Het station van Republiek kan dan meer water transporteren naar de Van Hattemweg en dat station kan dan hetzelfde doen naar het William Kraanplein en Blauwgrond. Hiervoor gaat het bedrijf op zoek naar de financiën. Lienga laat weten dat de ambassadeur van Suriname in België, Gilbert van Lierop hen bijstaat met het proces om een lening te krijgen bij de IDB. Het totaalbedrag dat de SWM nodig heeft om het bedrijf weer helemaal gezond te maken, is rond de driehonderd miljoen Amerikaanse dollar.
Huisaansluitingen
Een andere zaak waaraan de SWM moet werken zijn de nieuwe aansluitingen. “Ik heb overgenomen met een achterstand van drieduizend aansluitingen. Er zijn mensen die sinds 2018 voor aansluitingen hebben betaald, maar deze zijn nog niet uitgevoerd”, bevestigt Lienga.

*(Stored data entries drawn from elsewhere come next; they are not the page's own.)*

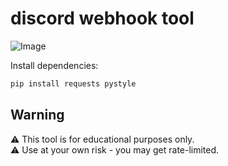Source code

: # discord webhook tool

![Image](https://github.com/user-attachments/assets/036ffab2-477f-4175-93db-ea99f650f9d3)

Install dependencies:
   ```bash
   pip install requests pystyle
   ```

## Warning
⚠️ This tool is for educational purposes only.  
⚠️ Use at your own risk - you may get rate-limited.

Dat heeft onder meer te maken met het feit dat met de devaluatie een aansluiting nu veel meer kost, terwijl ook de bedragen die toen zijn betaald moesten worden ingezet voor de normale bedrijfsvoering. “Die gelden zijn er nu dus niet meer. Als de mensen toen SRD 3.000 hebben betaald, moeten wij nu aan materialen SRD 8.000 betalen”, legt de directeur uit. Dat betekent dat er extra middelen moeten worden vrijgemaakt om die aansluitingen te kunnen doen.
Lienga blijft ondanks alles toch hoopvol gestemd. “Er komt zeer zeker en oplossing, maar dan met de buitenlandse partners.”